Talk Like a Pirate Day
Sep. 19th, 2003 09:17 am"Music swapping shouldn't be illegal. It's not like I'm selling it."
"Microsoft has too damned much money anyway. It's pretty much a moral good to be sending that software around. Here, need a serial number generator?"
"If they don't want that stuff to be scanned and on the Web, they should pursue those sites and have them take it down. I'm just taking what's available to me."
"I just photocopied my GMs copy. I'm only playing in this one campaign, so it doesn't really pay to buy the book."
"I don't need to buy prints from that artist. I can just get his stuff from Elfwood and print it on my own printer. Art should be free! I hear he's full of himself anyway."
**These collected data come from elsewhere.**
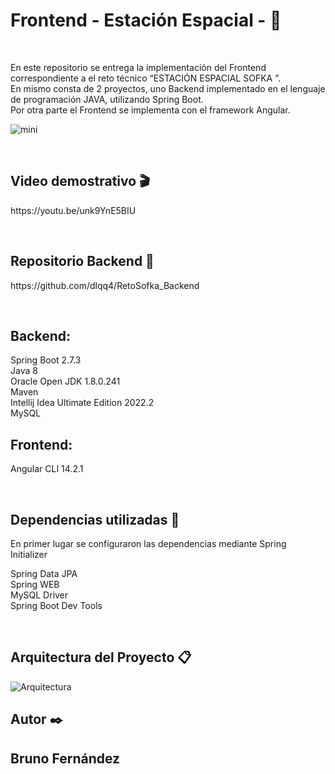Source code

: <h1>Frontend - Estación Espacial - 🚀</h1>
<br>
<p>En este repositorio se entrega la implementación del  Frontend correspondiente a el reto técnico “ESTACIÓN ESPACIAL SOFKA ”.<br>
En mismo consta de 2 proyectos, uno Backend implementado en el lenguaje de programación JAVA, utilizando Spring Boot.<br>
Por otra parte el Frontend se implementa con el framework Angular.<br>
 
  ![mini](https://user-images.githubusercontent.com/65242076/191353077-b90e1759-7811-4d64-b638-6f132c3c671e.jpg)

<p>
<br>
<h2>Video demostrativo 🎬</h2>
<p>https://youtu.be/unk9YnE5BIU<p>
<br>
<h2>Repositorio Backend 📌</h2>
<p>https://github.com/dlqq4/RetoSofka_Backend<p>
<br>
<h2>Backend:</h2>
<p>Spring Boot 2.7.3<br>
Java 8<br>
Oracle Open JDK 1.8.0.241<br>
Maven<br>
Intellij Idea Ultimate Edition 2022.2<br>
MySQL<br>
</p>
<h2>Frontend:</h2>
<p>Angular CLI 14.2.1<br>
</p>
<br>
<h2>Dependencias utilizadas 🔧</h2>
En primer lugar se configuraron las dependencias mediante Spring Initializer
<p>
Spring Data JPA<br>
Spring WEB<br>
MySQL Driver<br>
Spring Boot Dev Tools<br>
</p>
<br>

<h2> Arquitectura del Proyecto 📋 </h2>

![Arquitectura](https://user-images.githubusercontent.com/65242076/191196673-f172309f-4090-4c43-8c8c-a9251940ffbe.jpg)
<br>

<h2> Autor ✒️<h2>
<p>Bruno Fernández<p>
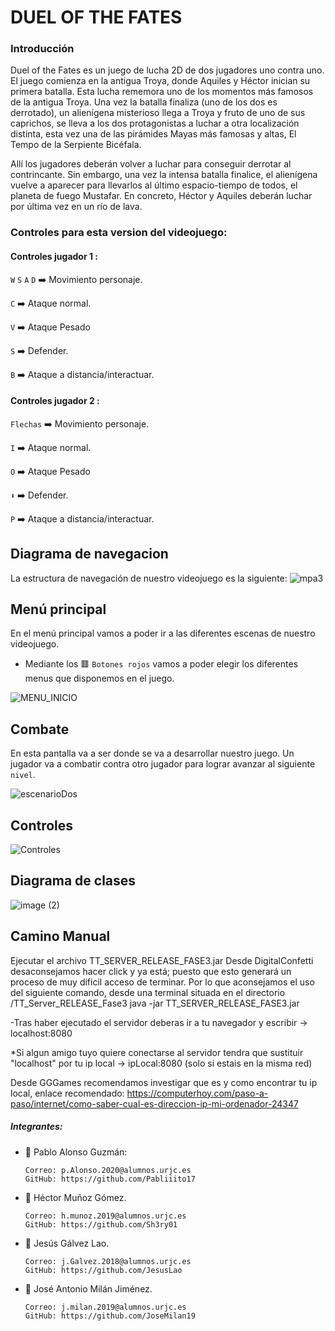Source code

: # DUEL OF THE FATES

### Introducción
Duel of the Fates es un juego de lucha 2D de dos jugadores uno contra uno.  El juego comienza en la antigua Troya, donde Aquiles y Héctor inician su primera batalla. Esta lucha rememora uno de los momentos más famosos de la antigua Troya. Una vez la batalla finaliza (uno de los dos es derrotado), un alienígena misterioso llega a Troya y fruto de uno de sus caprichos, se lleva a los dos protagonistas a luchar a otra localización distinta, esta vez una de las pirámides Mayas más famosas y altas, El Tempo de la Serpiente Bicéfala.

Allí los jugadores deberán volver a luchar para conseguir derrotar al contrincante. Sin embargo, una vez la intensa batalla finalice, el alienígena vuelve a aparecer para llevarlos al último espacio-tiempo de todos, el planeta de fuego Mustafar. En concreto, Héctor y Aquiles deberán luchar por última vez en un río de lava.

### Controles para esta version del videojuego:
#### Controles jugador  1  :
`W` `S` `A` `D`  ➡️ Movimiento personaje.

`C` ➡️ Ataque normal.

`V` ➡️ Ataque Pesado

`S` ➡️ Defender.

`B` ➡️ Ataque a distancia/interactuar.

#### Controles jugador 2 :

`Flechas`  ➡️ Movimiento personaje.

`I` ➡️ Ataque normal.

`O` ➡️ Ataque Pesado

`⬇` ➡️ Defender.

`P` ➡️ Ataque a distancia/interactuar.


##  Diagrama de navegacion
La estructura de navegación de nuestro videojuego es la siguiente:
![mpa3](https://user-images.githubusercontent.com/91007943/204623919-8d913fce-8ac1-437c-addf-0a018aafd761.png)

##  Menú principal
En el menú principal vamos a poder ir a las diferentes escenas de nuestro videojuego.

- Mediante los 🟥 `Botones rojos` vamos a poder elegir los diferentes menus que disponemos en el juego.

![MENU_INICIO](https://user-images.githubusercontent.com/91007943/204342323-a19834bc-9e39-4ca2-b3ae-8d293ed8a72d.png)

##  Combate

En esta pantalla va a ser donde se va a desarrollar nuestro juego.
Un jugador va a combatir contra otro jugador para lograr avanzar al siguiente `nivel`.

![escenarioDos](https://user-images.githubusercontent.com/91007943/204623013-dd45fc5c-f0c6-44cd-a9b5-5415c8d26d0c.jpg)


##  Controles
![Controles](https://user-images.githubusercontent.com/91007943/204342393-b722d27c-b557-443c-add5-dda1ed227593.png)
## Diagrama de clases
![image (2)](https://user-images.githubusercontent.com/91007943/208768156-b5b57e2c-b388-44a1-ad25-8b38317a68d8.png)

## Camino Manual

Ejecutar el archivo TT_SERVER_RELEASE_FASE3.jar Desde DigitalConfetti desaconsejamos hacer click y ya está; puesto que esto generará un proceso de muy dificil acceso de terminar. Por lo que aconsejamos el uso del siguiente comando, desde una terminal situada en el directorio /TT_Server_RELEASE_Fase3
java -jar TT_SERVER_RELEASE_FASE3.jar

-Tras haber ejecutado el servidor deberas ir a tu navegador y escribir -> localhost:8080

*Si algun amigo tuyo quiere conectarse al servidor tendra que sustituir "localhost" por tu ip local -> ipLocal:8080 (solo si estais en la misma red)

Desde GGGames recomendamos investigar que es y como encontrar tu ip local, enlace recomendado: https://computerhoy.com/paso-a-paso/internet/como-saber-cual-es-direccion-ip-mi-ordenador-24347

##### Integrantes:
- 🎅 Pablo Alonso Guzmán:
  
      Correo: p.Alonso.2020@alumnos.urjc.es 
      GitHub: https://github.com/Pabliiito17
- 🎅 Héctor Muñoz Gómez.

      Correo: h.munoz.2019@alumnos.urjc.es
      GitHub: https://github.com/Sh3ry01
  
- 🎅 Jesús Gálvez Lao.
  
      Correo: j.Galvez.2018@alumnos.urjc.es
      GitHub: https://github.com/JesusLao
  
- 🎅 José Antonio Milán Jiménez.
  
      Correo: j.milan.2019@alumnos.urjc.es
      GitHub: https://github.com/JoseMilan19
"I'll buy this stuff instead of downloading when I have more money. I really will."
Arrr!
"Microsoft has too damned much money anyway. It's pretty much a moral good to be sending that software around. Here, need a serial number generator?"
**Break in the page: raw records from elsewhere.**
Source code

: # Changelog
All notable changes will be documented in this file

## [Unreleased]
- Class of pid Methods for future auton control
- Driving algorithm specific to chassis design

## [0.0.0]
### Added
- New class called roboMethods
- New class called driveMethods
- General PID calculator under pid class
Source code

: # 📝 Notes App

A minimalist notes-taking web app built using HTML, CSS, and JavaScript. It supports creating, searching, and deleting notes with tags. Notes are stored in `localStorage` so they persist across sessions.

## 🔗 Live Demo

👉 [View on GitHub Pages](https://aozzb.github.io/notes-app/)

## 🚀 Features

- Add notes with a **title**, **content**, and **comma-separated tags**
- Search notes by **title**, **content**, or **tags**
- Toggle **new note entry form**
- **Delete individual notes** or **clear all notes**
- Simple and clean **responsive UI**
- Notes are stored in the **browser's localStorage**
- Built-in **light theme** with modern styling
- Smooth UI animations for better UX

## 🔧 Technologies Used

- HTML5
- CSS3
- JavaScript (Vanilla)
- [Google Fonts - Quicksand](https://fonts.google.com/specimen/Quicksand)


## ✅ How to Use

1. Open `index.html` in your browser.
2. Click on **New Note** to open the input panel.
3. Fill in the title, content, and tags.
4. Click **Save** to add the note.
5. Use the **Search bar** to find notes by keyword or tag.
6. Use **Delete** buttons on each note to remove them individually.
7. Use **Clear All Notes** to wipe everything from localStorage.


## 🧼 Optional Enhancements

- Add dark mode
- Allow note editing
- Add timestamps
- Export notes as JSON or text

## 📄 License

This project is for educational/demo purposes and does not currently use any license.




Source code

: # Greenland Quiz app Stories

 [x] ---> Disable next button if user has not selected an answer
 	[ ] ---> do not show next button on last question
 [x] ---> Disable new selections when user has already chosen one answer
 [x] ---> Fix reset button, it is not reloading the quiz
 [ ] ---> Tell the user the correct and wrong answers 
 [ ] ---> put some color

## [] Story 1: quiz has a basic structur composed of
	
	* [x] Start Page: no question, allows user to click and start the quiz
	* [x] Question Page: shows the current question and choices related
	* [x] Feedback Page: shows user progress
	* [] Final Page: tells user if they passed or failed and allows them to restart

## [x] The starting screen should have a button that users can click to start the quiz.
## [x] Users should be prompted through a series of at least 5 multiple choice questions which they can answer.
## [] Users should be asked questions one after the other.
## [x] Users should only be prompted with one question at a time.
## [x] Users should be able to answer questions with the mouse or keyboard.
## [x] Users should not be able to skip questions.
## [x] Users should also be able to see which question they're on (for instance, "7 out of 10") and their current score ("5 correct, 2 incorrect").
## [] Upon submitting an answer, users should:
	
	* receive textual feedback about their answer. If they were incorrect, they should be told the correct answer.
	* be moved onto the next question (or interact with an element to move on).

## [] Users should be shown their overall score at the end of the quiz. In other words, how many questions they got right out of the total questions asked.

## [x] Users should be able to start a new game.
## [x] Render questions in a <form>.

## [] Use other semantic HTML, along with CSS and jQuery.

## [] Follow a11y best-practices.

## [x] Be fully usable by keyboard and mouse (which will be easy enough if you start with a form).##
"If they don't want that stuff to be scanned and on the Web, they should pursue those sites and have them take it down. I'm just taking what's available to me."
"I just photocopied my GMs copy. I'm only playing in this one campaign, so it doesn't really pay to buy the book."
"I don't need to buy prints from that artist. I can just get his stuff from Elfwood and print it on my own printer. Art should be free! I hear he's full of himself anyway."
"I'll buy this stuff instead of downloading when I have more money. I really will."
Arrr!
no subject
Date: 2003-09-19 11:06 am (UTC)To some degree, I think there's even a moral logic to it. If I buy a copy of, say, Monopoly, I can play Monopoly with my group of friends, none of whom also own the game. Similarly, if I buy one copy of a D&D rulebook, I can play it with my group of friends, even if none of them also own the book. Copying it so that it easier for them to play with me is "fair use", the same as lending them the actual book is fair use.
However, for someone I made a copy of the book for to go off and start their own campaign with it, not involving me, would overstep the "fair use" line, at a guess.
All this said ... I would not, personally, copy a gaming book if I intended to play in the game; I'd either buy it or borrow someone else's edition.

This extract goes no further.